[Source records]
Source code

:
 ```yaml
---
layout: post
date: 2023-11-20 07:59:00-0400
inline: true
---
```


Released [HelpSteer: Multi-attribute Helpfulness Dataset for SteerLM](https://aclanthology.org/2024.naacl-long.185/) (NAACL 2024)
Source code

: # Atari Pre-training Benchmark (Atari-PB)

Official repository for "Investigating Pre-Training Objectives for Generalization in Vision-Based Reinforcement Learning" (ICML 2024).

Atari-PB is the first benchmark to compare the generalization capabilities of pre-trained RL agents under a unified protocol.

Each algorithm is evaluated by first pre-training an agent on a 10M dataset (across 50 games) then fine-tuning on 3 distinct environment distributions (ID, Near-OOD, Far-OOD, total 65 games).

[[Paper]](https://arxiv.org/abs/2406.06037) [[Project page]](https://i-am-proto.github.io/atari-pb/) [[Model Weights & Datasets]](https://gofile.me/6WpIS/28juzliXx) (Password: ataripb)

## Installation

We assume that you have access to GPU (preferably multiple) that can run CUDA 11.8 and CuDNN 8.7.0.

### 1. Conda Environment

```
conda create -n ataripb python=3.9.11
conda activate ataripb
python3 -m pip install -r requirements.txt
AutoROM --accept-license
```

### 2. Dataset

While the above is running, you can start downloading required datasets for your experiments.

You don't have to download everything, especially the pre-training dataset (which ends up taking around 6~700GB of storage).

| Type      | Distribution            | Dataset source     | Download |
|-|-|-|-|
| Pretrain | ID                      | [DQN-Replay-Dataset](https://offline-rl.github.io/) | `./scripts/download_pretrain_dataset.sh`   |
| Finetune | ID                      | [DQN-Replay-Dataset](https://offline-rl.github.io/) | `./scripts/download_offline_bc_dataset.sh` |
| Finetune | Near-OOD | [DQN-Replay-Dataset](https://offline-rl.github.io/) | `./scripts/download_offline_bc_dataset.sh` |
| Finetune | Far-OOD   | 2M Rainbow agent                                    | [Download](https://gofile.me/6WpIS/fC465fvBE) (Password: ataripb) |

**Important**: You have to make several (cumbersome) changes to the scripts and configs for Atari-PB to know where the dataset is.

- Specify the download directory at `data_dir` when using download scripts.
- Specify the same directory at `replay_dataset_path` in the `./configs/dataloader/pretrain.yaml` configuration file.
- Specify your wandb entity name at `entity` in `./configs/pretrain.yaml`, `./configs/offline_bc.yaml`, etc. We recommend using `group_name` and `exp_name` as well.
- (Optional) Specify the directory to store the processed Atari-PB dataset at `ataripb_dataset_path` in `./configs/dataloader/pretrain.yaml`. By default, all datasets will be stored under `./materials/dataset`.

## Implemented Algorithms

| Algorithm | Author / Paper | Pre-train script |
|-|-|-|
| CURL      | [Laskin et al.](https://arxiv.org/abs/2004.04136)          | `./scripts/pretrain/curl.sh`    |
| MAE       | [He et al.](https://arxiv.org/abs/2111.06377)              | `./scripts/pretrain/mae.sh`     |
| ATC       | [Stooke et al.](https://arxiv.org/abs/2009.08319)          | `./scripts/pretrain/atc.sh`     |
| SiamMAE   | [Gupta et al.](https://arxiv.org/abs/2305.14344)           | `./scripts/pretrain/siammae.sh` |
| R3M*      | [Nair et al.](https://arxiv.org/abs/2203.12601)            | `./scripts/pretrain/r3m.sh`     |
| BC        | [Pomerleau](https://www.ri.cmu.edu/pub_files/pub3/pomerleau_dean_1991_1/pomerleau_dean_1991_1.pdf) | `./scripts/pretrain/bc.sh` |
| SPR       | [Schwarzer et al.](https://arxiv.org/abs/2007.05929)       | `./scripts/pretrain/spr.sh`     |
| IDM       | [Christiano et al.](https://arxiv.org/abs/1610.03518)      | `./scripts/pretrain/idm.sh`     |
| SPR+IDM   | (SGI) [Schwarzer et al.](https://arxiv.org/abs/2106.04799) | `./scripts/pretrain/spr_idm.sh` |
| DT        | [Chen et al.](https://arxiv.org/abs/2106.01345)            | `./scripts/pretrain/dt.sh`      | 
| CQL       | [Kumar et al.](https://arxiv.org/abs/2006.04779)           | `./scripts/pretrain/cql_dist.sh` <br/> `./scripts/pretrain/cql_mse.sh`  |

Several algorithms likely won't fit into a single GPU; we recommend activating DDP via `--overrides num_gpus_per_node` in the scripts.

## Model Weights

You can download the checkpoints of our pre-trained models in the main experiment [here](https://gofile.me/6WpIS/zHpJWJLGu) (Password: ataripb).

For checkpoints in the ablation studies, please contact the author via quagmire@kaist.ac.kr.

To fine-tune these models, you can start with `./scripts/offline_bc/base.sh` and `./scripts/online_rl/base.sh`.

▶ **Work instruction**
What are the lines above, starting at the one with "While the above" and ending at the one with "[Stooke et al.](https://arxiv.org/abs/2009.08319)"? Give them again exactly, and only them.

▶ **Solution for this exercise**
While the above is running, you can start downloading required datasets for your experiments.

You don't have to download everything, especially the pre-training dataset (which ends up taking around 6~700GB of storage).

| Type      | Distribution            | Dataset source     | Download |
|-|-|-|-|
| Pretrain | ID                      | [DQN-Replay-Dataset](https://offline-rl.github.io/) | `./scripts/download_pretrain_dataset.sh`   |
| Finetune | ID                      | [DQN-Replay-Dataset](https://offline-rl.github.io/) | `./scripts/download_offline_bc_dataset.sh` |
| Finetune | Near-OOD | [DQN-Replay-Dataset](https://offline-rl.github.io/) | `./scripts/download_offline_bc_dataset.sh` |
| Finetune | Far-OOD   | 2M Rainbow agent                                    | [Download](https://gofile.me/6WpIS/fC465fvBE) (Password: ataripb) |

**Important**: You have to make several (cumbersome) changes to the scripts and configs for Atari-PB to know where the dataset is.

- Specify the download directory at `data_dir` when using download scripts.
- Specify the same directory at `replay_dataset_path` in the `./configs/dataloader/pretrain.yaml` configuration file.
- Specify your wandb entity name at `entity` in `./configs/pretrain.yaml`, `./configs/offline_bc.yaml`, etc. We recommend using `group_name` and `exp_name` as well.
- (Optional) Specify the directory to store the processed Atari-PB dataset at `ataripb_dataset_path` in `./configs/dataloader/pretrain.yaml`. By default, all datasets will be stored under `./materials/dataset`.

## Implemented Algorithms

| Algorithm | Author / Paper | Pre-train script |
|-|-|-|
| CURL      | [Laskin et al.](https://arxiv.org/abs/2004.04136)          | `./scripts/pretrain/curl.sh`    |
| MAE       | [He et al.](https://arxiv.org/abs/2111.06377)              | `./scripts/pretrain/mae.sh`     |
| ATC       | [Stooke et al.](https://arxiv.org/abs/2009.08319)          | `./scripts/pretrain/atc.sh`     |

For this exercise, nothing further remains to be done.